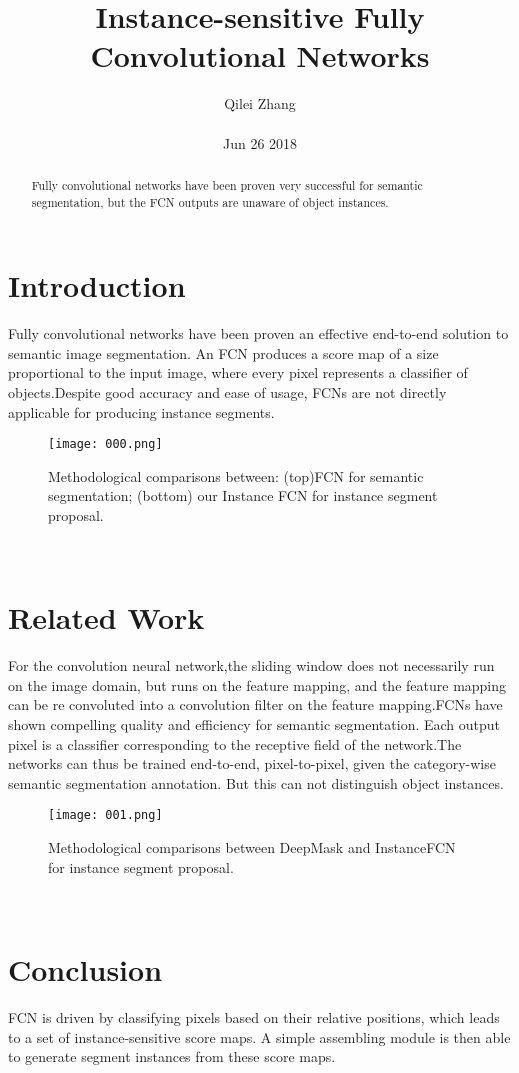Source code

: \documentclass[30pt,twocolumn,letterpaper]{article}
\author{Qilei Zhang\\\\
Jun 26 2018}
\title{Instance-sensitive Fully Convolutional Networks}
\begin{document}
\maketitle
\begin{abstract}
  Fully convolutional networks have been proven very successful for semantic segmentation, but the FCN outputs are unaware of object instances.
\end{abstract}
\section{Introduction}
Fully convolutional networks have been proven an effective end-to-end solution to semantic image segmentation. An FCN produces a score map of a size proportional to the input image, where every pixel represents a classifier of objects.Despite good accuracy and ease of usage, FCNs are not directly applicable for producing instance segments\cite{Carson1981Some}. \\
\begin{figure}[htbp]
\small
\centering
\texttt{[image: 000.png]}
\caption{Methodological comparisons between: (top)FCN for semantic segmentation;
(bottom) our Instance FCN for instance segment proposal.}
\label{fig:lable}
\end{figure}\\
\section{Related Work}
For the convolution neural network,the sliding window does not necessarily run on the image domain, but runs on the feature mapping\cite{Heimer2011Disarticulated}, and the feature mapping can be re convoluted into a convolution filter on the feature mapping\cite{Ljungqvist2000Firm}.FCNs have shown compelling quality and efficiency for semantic segmentation. Each output pixel is a classifier corresponding to the receptive field of the network.The networks can thus be trained end-to-end, pixel-to-pixel, given the category-wise semantic segmentation annotation. But this can not distinguish object instances. \\
\begin{figure}[htbp]
\small
\centering
\texttt{[image: 001.png]}
\caption{Methodological comparisons between DeepMask and InstanceFCN for
instance segment proposal.}
\label{fig:lable}
\end{figure}\\
\section{Conclusion}
FCN is driven by classifying pixels based on their relative positions, which leads to a set of instance-sensitive score maps. A simple assembling module is then able to generate segment instances from these score maps\cite{Pereira2015Empirical}.
{\small


}
\end{document}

------------------------------------------------------------

(Task to carry out) Write out the material above once more, exactly as it reads, with no pictures.

(Worked solution)
Source code

: \documentclass[30pt,twocolumn,letterpaper]{article}
\author{Qilei Zhang\\\\
Jun 26 2018}
\title{Instance-sensitive Fully Convolutional Networks}
\begin{document}
\maketitle
\begin{abstract}
  Fully convolutional networks have been proven very successful for semantic segmentation, but the FCN outputs are unaware of object instances.
\end{abstract}
\section{Introduction}
Fully convolutional networks have been proven an effective end-to-end solution to semantic image segmentation. An FCN produces a score map of a size proportional to the input image, where every pixel represents a classifier of objects.Despite good accuracy and ease of usage, FCNs are not directly applicable for producing instance segments\cite{Carson1981Some}. \\
\begin{figure}[htbp]
\small
\centering
\texttt{[image: 000.png]}
\caption{Methodological comparisons between: (top)FCN for semantic segmentation;
(bottom) our Instance FCN for instance segment proposal.}
\label{fig:lable}
\end{figure}\\
\section{Related Work}
For the convolution neural network,the sliding window does not necessarily run on the image domain, but runs on the feature mapping\cite{Heimer2011Disarticulated}, and the feature mapping can be re convoluted into a convolution filter on the feature mapping\cite{Ljungqvist2000Firm}.FCNs have shown compelling quality and efficiency for semantic segmentation. Each output pixel is a classifier corresponding to the receptive field of the network.The networks can thus be trained end-to-end, pixel-to-pixel, given the category-wise semantic segmentation annotation. But this can not distinguish object instances. \\
\begin{figure}[htbp]
\small
\centering
\texttt{[image: 001.png]}
\caption{Methodological comparisons between DeepMask and InstanceFCN for
instance segment proposal.}
\label{fig:lable}
\end{figure}\\
\section{Conclusion}
FCN is driven by classifying pixels based on their relative positions, which leads to a set of instance-sensitive score maps. A simple assembling module is then able to generate segment instances from these score maps\cite{Pereira2015Empirical}.
{\small


}
\end{document}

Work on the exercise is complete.